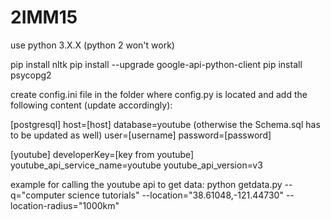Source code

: # 2IMM15

use python 3.X.X (python 2 won't work)

pip install nltk
pip install --upgrade google-api-python-client
pip install psycopg2

create config.ini file in the folder where config.py is located and add the following content (update accordingly):

[postgresql]
host=[host]
database=youtube (otherwise the Schema.sql has to be updated as well)
user=[username]
password=[password]

[youtube]
developerKey=[key from youtube]
youtube_api_service_name=youtube
youtube_api_version=v3

example for calling the youtube api to get data:
python getdata.py --q="computer science tutorials" --location="38.61048,-121.44730" --location-radius="1000km"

EXERCISE: A complete answer lists every line of the listing above that holds the word "python".

SOLUTION TO THE EXERCISE:
use python 3.X.X (python 2 won't work)
pip install --upgrade google-api-python-client
python getdata.py --q="computer science tutorials" --location="38.61048,-121.44730" --location-radius="1000km"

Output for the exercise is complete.